= Ostrich Bay =

Small bay in Kitsap County, Washington, U.S.

Ostrich Bay is a small bay in Bremerton on the Kitsap Peninsula in the U.S. state of Washington. Approximately 1.2 miles long and 0.5 miles wide, the bay has a maximum depth of 45 feet. It is connected to Oyster Bay to the south, and Dyes Inlet to the north. On the west side of Ostrich Bay is Jackson Park, a naval housing neighborhood built on the former site of Naval Ammunition Depot Puget Sound. On the east shore of the bay is Marine Drive, a long, narrow stretch of land part of Bremerton. Marine Drive separates Ostrich Bay from the shallow, narrow body of water known as Mud Bay between Marine Drive and Rocky Point. Despite being half a mile wide, the passage to Oyster Bay south of Ostrich Bay is much more narrow due to Madrona Point.

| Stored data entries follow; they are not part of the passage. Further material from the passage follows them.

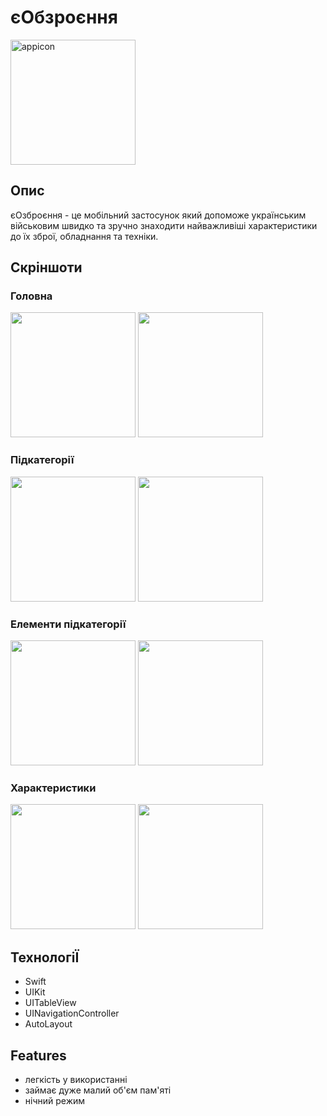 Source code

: # єОбзроєння

<img src="https://user-images.githubusercontent.com/75438934/188158583-65d6b3f8-5400-423f-9dad-c23fa58ed8d6.png" alt="appicon" width="200"/>



## Опис
єОзброєння - це мобільний застосунок який допоможе українським військовим швидко та зручно знаходити найважливіші характеристики до їх зброї, обладнання та техніки.

## Скріншоти
### Головна
<p float="left">
  <img src="https://user-images.githubusercontent.com/75438934/188166901-6a733e26-abab-4c97-bcf0-4497cf488afa.png" width="200" />
  <img src="https://user-images.githubusercontent.com/75438934/188166915-22e7d4be-b7f5-419a-a259-e87c1e99e8a7.png" width="200" /> 
</p>


### Підкатегорії
<p float="left">
  <img src="https://user-images.githubusercontent.com/75438934/188167775-88afb8ae-8901-4db0-8d2a-c3ead5e8665d.png" width="200" />
  <img src="https://user-images.githubusercontent.com/75438934/188167780-437bd8e7-7ae5-476f-8d16-9e2c3ad2fca6.png" width="200" /> 
</p>


### Елементи підкатегорії
<p float="left">
  <img src="https://user-images.githubusercontent.com/75438934/188167783-b3075fdc-ba5f-49c6-99ba-730e7b42822c.png" width="200" />
  <img src="https://user-images.githubusercontent.com/75438934/188167785-c83f7822-9ebc-4e52-b899-ae6f6cc6310a.png" width="200" /> 
</p>


### Характеристики
<p float="left">
  <img src="https://user-images.githubusercontent.com/75438934/188167788-8ba8839f-e44e-482d-95be-f3403aa8581c.png" width="200" />
  <img src="https://user-images.githubusercontent.com/75438934/188167786-a06c0421-bfbf-4200-9d21-30ea11ec9a91.png" width="200" /> 
</p>


## ТехнологіЇ

- Swift
- UIKit
- UITableView
- UINavigationController
- AutoLayout

## Features

- легкість у використанні
- займає дуже малий об'єм пам'яті
- нічний режим
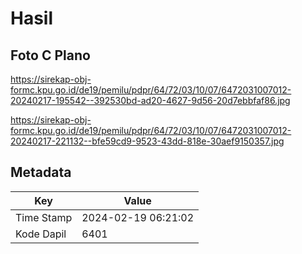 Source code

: # Hasil

## Foto C Plano

https://sirekap-obj-formc.kpu.go.id/de19/pemilu/pdpr/64/72/03/10/07/6472031007012-20240217-195542--392530bd-ad20-4627-9d56-20d7ebbfaf86.jpg

https://sirekap-obj-formc.kpu.go.id/de19/pemilu/pdpr/64/72/03/10/07/6472031007012-20240217-221132--bfe59cd9-9523-43dd-818e-30aef9150357.jpg


## Metadata

| Key        | Value               |
| ---------- | ------------------- |
| Time Stamp | 2024-02-19 06:21:02 |
| Kode Dapil | 6401                |



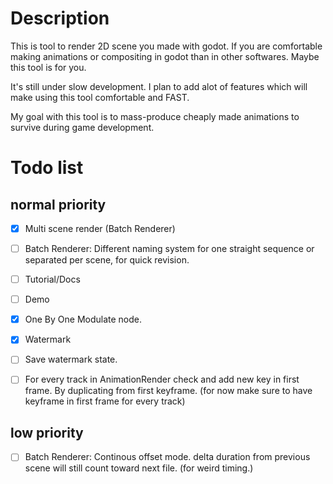 # Description

This is tool to render 2D scene you made with godot. If you are comfortable making animations or compositing in godot than in other softwares. Maybe this tool is for you.

It's still under slow development. I plan to add alot of features which will make using this tool comfortable and FAST.

My goal with this tool is to mass-produce cheaply made animations to survive during game development.

# Todo list

## normal priority

- [x] Multi scene render (Batch Renderer)
- [ ] Batch Renderer: Different naming system for one straight sequence or separated per scene, for quick revision.
- [ ] Tutorial/Docs
- [ ] Demo

- [x] One By One Modulate node.
- [x] Watermark
- [ ] Save watermark state.
- [ ] For every track in AnimationRender check and add new key in first frame. By duplicating from first keyframe. (for now make sure to have keyframe in first frame for every track)

## low priority

- [ ] Batch Renderer: Continous offset mode. delta duration from previous scene will still count toward next file. (for weird timing.) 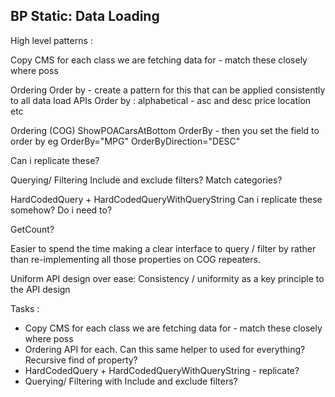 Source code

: ## BP Static: Data Loading

High level patterns : 

Copy CMS for each class we are fetching data for - match these closely where poss

Ordering 
Order by - create a pattern for this that can be applied consistently to all data load APIs
Order by : 
alphabetical - asc and desc
price
location
etc

Ordering (COG)
ShowPOACarsAtBottom
OrderBy - then you set the field to order by eg 
OrderBy="MPG"
OrderByDirection="DESC"

Can i replicate these?


Querying/ Filtering
Include and exclude filters?
Match categories? 

HardCodedQuery +  HardCodedQueryWithQueryString
Can i replicate these somehow? Do i need to? 

GetCount?

Easier to spend the time making a clear interface to query / filter by rather than re-implementing all those properties on COG repeaters. 

Uniform API design over ease: 
Consistency / uniformity as a key principle to the API design


Tasks : 
- Copy CMS for each class we are fetching data for - match these closely where poss
- Ordering API for each. Can this same helper to used for everything? Recursive find of property?
- HardCodedQuery +  HardCodedQueryWithQueryString - replicate?
- Querying/ Filtering with Include and exclude filters?

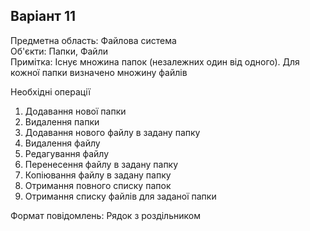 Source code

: ## Варіант 11
Предметна область: Файлова система  
Об'єкти: Папки, Файли  
Примітка: Існує множина папок (незалежних один від одного). Для кожної папки визначено множину файлів

Необхідні операції 
1. Додавання нової папки
2. Видалення папки
3. Додавання нового файлу в задану папку
4. Видалення файлу
5. Редагування файлу
6. Перенесення файлу в задану папку
7. Копіювання файлу в задану папку
8. Отримання повного списку папок
9. Отримання списку файлів для заданої папки

Формат повідомлень: Рядок з роздільником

The bay was named by naval captain Charles Wilkes in 1841 during the United States Exploring Expedition, from the shape of Ostrich and Oyster bays combined looking like an ostrich when facing south.

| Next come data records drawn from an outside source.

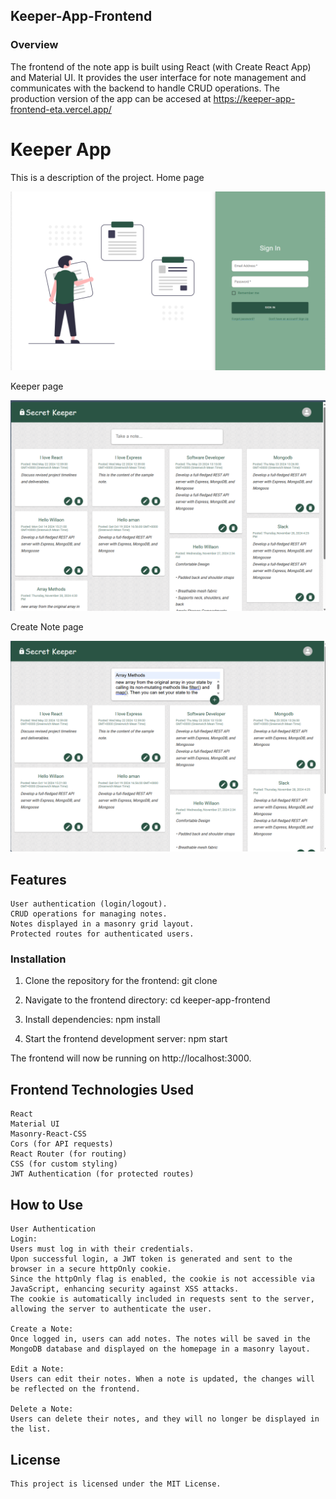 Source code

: ## Keeper-App-Frontend

### Overview

The frontend of the note app is built using React (with Create React App) and Material UI. 
It provides the user interface for note management and communicates with the backend to 
handle CRUD operations. The production version of the app can be accesed at 
https://keeper-app-frontend-eta.vercel.app/

# Keeper App

This is a description of the project.
Home page

![Login Page](src/images/login.png)


Keeper page

![HomePage or Notes](src/images/allnotes.png)


Create Note page

![Create Note](src/images/createnotes.png)

## Features

    User authentication (login/logout).
    CRUD operations for managing notes.
    Notes displayed in a masonry grid layout.
    Protected routes for authenticated users.


### Installation

1. Clone the repository for the frontend:
    git clone <frontend-repo-url>

2. Navigate to the frontend directory:
    cd keeper-app-frontend

3. Install dependencies:
    npm install

4. Start the frontend development server:
    npm start

The frontend will now be running on http://localhost:3000.


## Frontend Technologies Used

    React
    Material UI
    Masonry-React-CSS
    Cors (for API requests)
    React Router (for routing)
    CSS (for custom styling)
    JWT Authentication (for protected routes)


## How to Use

    User Authentication
    Login:
    Users must log in with their credentials.
    Upon successful login, a JWT token is generated and sent to the browser in a secure httpOnly cookie.
    Since the httpOnly flag is enabled, the cookie is not accessible via JavaScript, enhancing security against XSS attacks.
    The cookie is automatically included in requests sent to the server, allowing the server to authenticate the user.

    Create a Note:
    Once logged in, users can add notes. The notes will be saved in the MongoDB database and displayed on the homepage in a masonry layout.

    Edit a Note:
    Users can edit their notes. When a note is updated, the changes will be reflected on the frontend.
    
    Delete a Note:
    Users can delete their notes, and they will no longer be displayed in the list.



## License
    This project is licensed under the MIT License.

Ostrich Bay has long been monitored for environmental concerns from the Naval Ammunition Depot Puget Sound that once operated on the bay. Between 1904 and 1959, munitions were manufactured, processed, stored, and dismantled. Two piers were operated on Ostrich Bay to transport munitions by barge. The Jackson Park Housing Complex was added to the US Environmental Protection Agency's Superfund list in 1994, including the west shoreline of Ostrich Bay.

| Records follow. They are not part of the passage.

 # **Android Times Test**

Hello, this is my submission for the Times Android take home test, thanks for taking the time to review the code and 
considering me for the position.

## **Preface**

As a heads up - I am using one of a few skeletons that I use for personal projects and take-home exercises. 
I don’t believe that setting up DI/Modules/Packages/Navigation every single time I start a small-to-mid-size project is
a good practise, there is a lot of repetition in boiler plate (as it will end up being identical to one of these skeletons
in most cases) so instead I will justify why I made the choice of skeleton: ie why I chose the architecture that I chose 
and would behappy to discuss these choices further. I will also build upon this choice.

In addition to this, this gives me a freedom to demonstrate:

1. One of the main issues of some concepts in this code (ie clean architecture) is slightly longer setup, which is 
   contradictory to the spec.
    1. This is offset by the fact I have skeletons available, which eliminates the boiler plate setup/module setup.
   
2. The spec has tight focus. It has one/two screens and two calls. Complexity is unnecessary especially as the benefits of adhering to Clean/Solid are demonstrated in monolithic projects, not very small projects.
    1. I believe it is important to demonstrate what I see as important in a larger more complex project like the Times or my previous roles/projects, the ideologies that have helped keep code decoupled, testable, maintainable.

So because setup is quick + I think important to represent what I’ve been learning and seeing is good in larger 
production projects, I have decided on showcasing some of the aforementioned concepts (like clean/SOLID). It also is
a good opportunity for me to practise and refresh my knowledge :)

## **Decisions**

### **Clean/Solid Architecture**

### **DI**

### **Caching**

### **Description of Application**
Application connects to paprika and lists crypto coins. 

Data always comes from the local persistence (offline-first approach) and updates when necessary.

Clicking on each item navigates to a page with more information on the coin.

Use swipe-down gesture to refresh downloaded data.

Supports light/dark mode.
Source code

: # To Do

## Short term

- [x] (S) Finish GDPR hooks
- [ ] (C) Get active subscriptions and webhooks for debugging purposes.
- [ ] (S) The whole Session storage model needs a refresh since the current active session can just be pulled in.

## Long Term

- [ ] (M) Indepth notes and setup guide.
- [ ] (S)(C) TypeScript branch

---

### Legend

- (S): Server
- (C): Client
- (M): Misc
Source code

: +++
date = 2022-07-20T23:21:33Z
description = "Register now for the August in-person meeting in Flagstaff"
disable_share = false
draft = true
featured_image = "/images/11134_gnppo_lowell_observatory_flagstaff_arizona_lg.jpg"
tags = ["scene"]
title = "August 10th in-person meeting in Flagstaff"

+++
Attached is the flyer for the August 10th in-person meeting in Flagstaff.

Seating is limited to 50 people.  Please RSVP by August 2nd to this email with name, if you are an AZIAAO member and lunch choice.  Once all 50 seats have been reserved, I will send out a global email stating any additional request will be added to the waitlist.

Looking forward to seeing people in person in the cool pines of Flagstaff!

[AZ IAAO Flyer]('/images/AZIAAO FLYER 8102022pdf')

N.A.D. Puget Sound has had an environmental effect on Ostrich Bay. During barge transit and loading, many munitions were lost into the bay. In 1981, a survey found 18,000 buried ordinances on the shore of Ostrich Bay. In the summer of 2015 alone, more than 400 fuses were found in Ostrich Bay. During the depot's operation in the 20th century, several sources reported the water occasionally turning yellow from ammonium picrate contamination. As a result of operations from N.A.D. Puget Sound, the Kitsap County Health Department prohibited commercial and recreational harvest of shellfish at Ostrich Bay in 1969.